## Task to carry out
Below is a listing with pictures in it. Copy it exactly without them.
━━━━━━━━━━━━━━━━
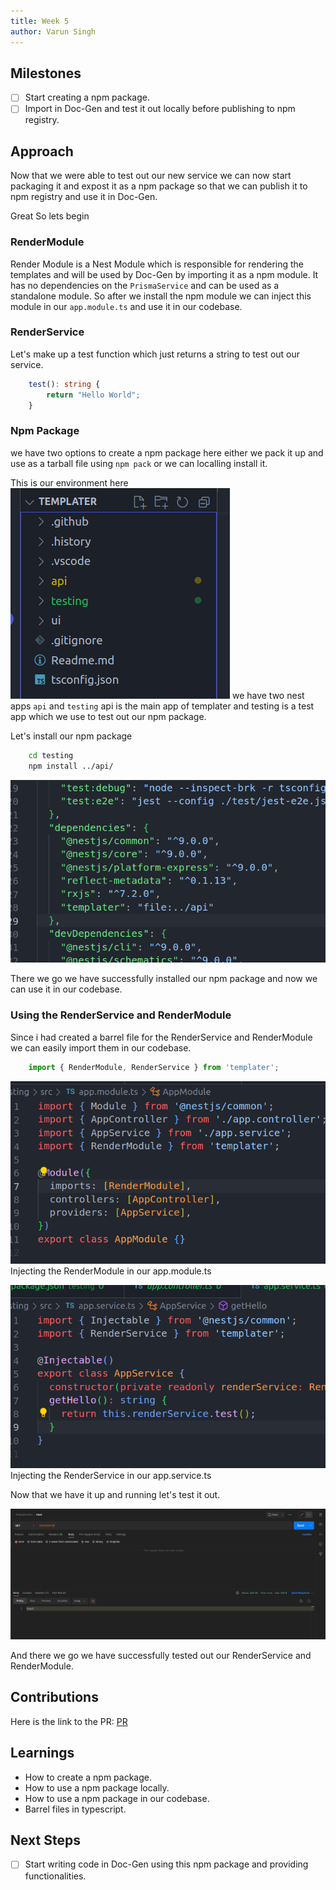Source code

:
 ```yaml
---
title: Week 5
author: Varun Singh
---
```


## Milestones

- [ ] Start creating a npm package.
- [ ] Import in Doc-Gen and test it out locally before publishing to npm registry.

## Approach

Now that we were able to test out our new service we can now start packaging it and expost it as a npm package so that we can publish it to npm registry and use it in Doc-Gen.

Great So lets begin

### RenderModule

Render Module is a Nest Module which is responsible for rendering the templates and will be used by Doc-Gen by importing it as a npm module. It has no dependencies on the `PrismaService` and can be used as a standalone module.
So after we install the npm module we can inject this module in our `app.module.ts` and use it in our codebase.

### RenderService

Let's make up a test function which just returns a string to test out our service.
```typescript
    test(): string {
        return "Hello World";
    }
```

### Npm Package

we have two options to create a npm package here either we pack it up and use as a tarball file using `npm pack` or we can localling install it.

This is our environment here 
![Environment](./assets/1.png)
we have two nest apps `api` and `testing` api is the main app of templater and testing is a test app which we use to test out our npm package.

Let's install our npm package 
```bash
    cd testing
    npm install ../api/
```
![Install](./assets/2.png)

There we go we have successfully installed our npm package and now we can use it in our codebase.

### Using the RenderService and RenderModule

Since i had created a barrel file for the RenderService and RenderModule we can easily import them in our codebase.

```typescript
    import { RenderModule, RenderService } from 'templater';
```

![Import](./assets/4.png)
Injecting the RenderModule in our app.module.ts

![Import](./assets/5.png)
Injecting the RenderService in our app.service.ts

Now that we have it up and running let's test it out.

![Import](./assets/6.png)

And there we go we have successfully tested out our RenderService and RenderModule.


## Contributions
Here is the link to the PR: [PR](https://github.com/Samagra-Development/templater/pull/25)

## Learnings
- How to create a npm package.
- How to use a npm package locally.
- How to use a npm package in our codebase.
- Barrel files in typescript.

## Next Steps
- [ ] Start writing code in Doc-Gen using this npm package and providing functionalities.
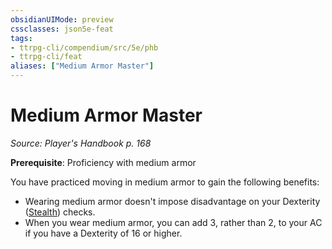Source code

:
```yaml
---
obsidianUIMode: preview
cssclasses: json5e-feat
tags:
- ttrpg-cli/compendium/src/5e/phb
- ttrpg-cli/feat
aliases: ["Medium Armor Master"]
---
```

# Medium Armor Master
*Source: Player's Handbook p. 168*  

**Prerequisite**: Proficiency with medium armor

You have practiced moving in medium armor to gain the following benefits:

- Wearing medium armor doesn't impose disadvantage on your Dexterity ([Stealth](3-Mechanics/CLI/rules/skills.md#Stealth)) checks.  
- When you wear medium armor, you can add 3, rather than 2, to your AC if you have a Dexterity of 16 or higher.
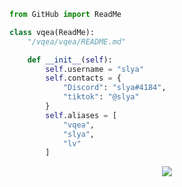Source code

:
 ```py
from GitHub import ReadMe

class vqea(ReadMe):
    "/vqea/vqea/README.md"

    def __init__(self):
        self.username = "slya"
        self.contacts = {
            "Discord": "slya#4184",
            "tiktok": "@slya"
        }
        self.aliases = [
            "vqea",
            "slya",
            "lv"
        ]
```
<p align="center">
  <img src="https://komarev.com/ghpvc/?username=vqea&style=flat-square&color=faa6ff" />
</p>
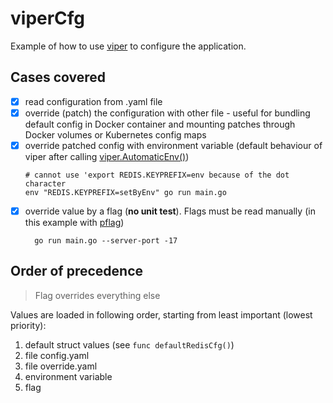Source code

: # viperCfg

Example of how to use [viper](https://github.com/spf13/viper) to configure the application.

## Cases covered

- [X] read configuration from .yaml file
- [X] override (patch) the configuration with other file - useful for bundling default config in Docker container and
  mounting patches through Docker volumes or Kubernetes config maps
- [X] override patched config with environment variable (default behaviour of viper after
  calling [viper.AutomaticEnv()](https://pkg.go.dev/github.com/spf13/viper#AutomaticEnv))
  ```shell
  # cannot use 'export REDIS.KEYPREFIX=env because of the dot character
  env "REDIS.KEYPREFIX=setByEnv" go run main.go
  ```
- [X] override value by a flag (**no unit test**). Flags must be read manually (in this example with [pflag](https://github.com/spf13/pflag))
  ```shell
    go run main.go --server-port -17
  ```
  
## Order of precedence

> Flag overrides everything else

Values are loaded in following order, starting from least important (lowest priority):
1. default struct values (see `func defaultRedisCfg()`)
2. file config.yaml
3. file override.yaml
4. environment variable
5. flag 
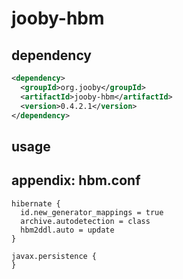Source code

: # jooby-hbm

## dependency

```xml
<dependency>
  <groupId>org.jooby</groupId>
  <artifactId>jooby-hbm</artifactId>
  <version>0.4.2.1</version>
</dependency>
```
## usage


## appendix: hbm.conf
```properties
hibernate {
  id.new_generator_mappings = true
  archive.autodetection = class
  hbm2ddl.auto = update
}

javax.persistence {
}

```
━━━━━━━━━━━━━━━━
## Task solution
Source code

:
 ```yaml
---
title: Week 5
author: Varun Singh
---
```


## Milestones

- [ ] Start creating a npm package.
- [ ] Import in Doc-Gen and test it out locally before publishing to npm registry.

## Approach

Now that we were able to test out our new service we can now start packaging it and expost it as a npm package so that we can publish it to npm registry and use it in Doc-Gen.

Great So lets begin

### RenderModule

Render Module is a Nest Module which is responsible for rendering the templates and will be used by Doc-Gen by importing it as a npm module. It has no dependencies on the `PrismaService` and can be used as a standalone module.
So after we install the npm module we can inject this module in our `app.module.ts` and use it in our codebase.

### RenderService

Let's make up a test function which just returns a string to test out our service.
```typescript
    test(): string {
        return "Hello World";
    }
```

### Npm Package

we have two options to create a npm package here either we pack it up and use as a tarball file using `npm pack` or we can localling install it.

This is our environment here 
![Environment](./assets/1.png)
we have two nest apps `api` and `testing` api is the main app of templater and testing is a test app which we use to test out our npm package.

Let's install our npm package 
```bash
    cd testing
    npm install ../api/
```
![Install](./assets/2.png)

There we go we have successfully installed our npm package and now we can use it in our codebase.

### Using the RenderService and RenderModule

Since i had created a barrel file for the RenderService and RenderModule we can easily import them in our codebase.

```typescript
    import { RenderModule, RenderService } from 'templater';
```

![Import](./assets/4.png)
Injecting the RenderModule in our app.module.ts

![Import](./assets/5.png)
Injecting the RenderService in our app.service.ts

Now that we have it up and running let's test it out.

![Import](./assets/6.png)

And there we go we have successfully tested out our RenderService and RenderModule.


## Contributions
Here is the link to the PR: [PR](https://github.com/Samagra-Development/templater/pull/25)

## Learnings
- How to create a npm package.
- How to use a npm package locally.
- How to use a npm package in our codebase.
- Barrel files in typescript.

## Next Steps
- [ ] Start writing code in Doc-Gen using this npm package and providing functionalities.
Source code

:
```yaml
---
obsidianUIMode: preview
cssclasses: json5e-feat
tags:
- ttrpg-cli/compendium/src/5e/phb
- ttrpg-cli/feat
aliases: ["Medium Armor Master"]
---
```

# Medium Armor Master
*Source: Player's Handbook p. 168*  

**Prerequisite**: Proficiency with medium armor

You have practiced moving in medium armor to gain the following benefits:

- Wearing medium armor doesn't impose disadvantage on your Dexterity ([Stealth](3-Mechanics/CLI/rules/skills.md#Stealth)) checks.  
- When you wear medium armor, you can add 3, rather than 2, to your AC if you have a Dexterity of 16 or higher.
Source code

:
 ```py
from GitHub import ReadMe

class vqea(ReadMe):
    "/vqea/vqea/README.md"

    def __init__(self):
        self.username = "slya"
        self.contacts = {
            "Discord": "slya#4184",
            "tiktok": "@slya"
        }
        self.aliases = [
            "vqea",
            "slya",
            "lv"
        ]
```
<p align="center">
  <img src="https://komarev.com/ghpvc/?username=vqea&style=flat-square&color=faa6ff" />
</p>
Source code

: # viperCfg

Example of how to use [viper](https://github.com/spf13/viper) to configure the application.

## Cases covered

- [X] read configuration from .yaml file
- [X] override (patch) the configuration with other file - useful for bundling default config in Docker container and
  mounting patches through Docker volumes or Kubernetes config maps
- [X] override patched config with environment variable (default behaviour of viper after
  calling [viper.AutomaticEnv()](https://pkg.go.dev/github.com/spf13/viper#AutomaticEnv))
  ```shell
  # cannot use 'export REDIS.KEYPREFIX=env because of the dot character
  env "REDIS.KEYPREFIX=setByEnv" go run main.go
  ```
- [X] override value by a flag (**no unit test**). Flags must be read manually (in this example with [pflag](https://github.com/spf13/pflag))
  ```shell
    go run main.go --server-port -17
  ```
  
## Order of precedence

> Flag overrides everything else

Values are loaded in following order, starting from least important (lowest priority):
1. default struct values (see `func defaultRedisCfg()`)
2. file config.yaml
3. file override.yaml
4. environment variable
5. flag 
Source code

: # jooby-hbm

## dependency

```xml
<dependency>
  <groupId>org.jooby</groupId>
  <artifactId>jooby-hbm</artifactId>
  <version>0.4.2.1</version>
</dependency>
```
## usage


## appendix: hbm.conf
```properties
hibernate {
  id.new_generator_mappings = true
  archive.autodetection = class
  hbm2ddl.auto = update
}

javax.persistence {
}

```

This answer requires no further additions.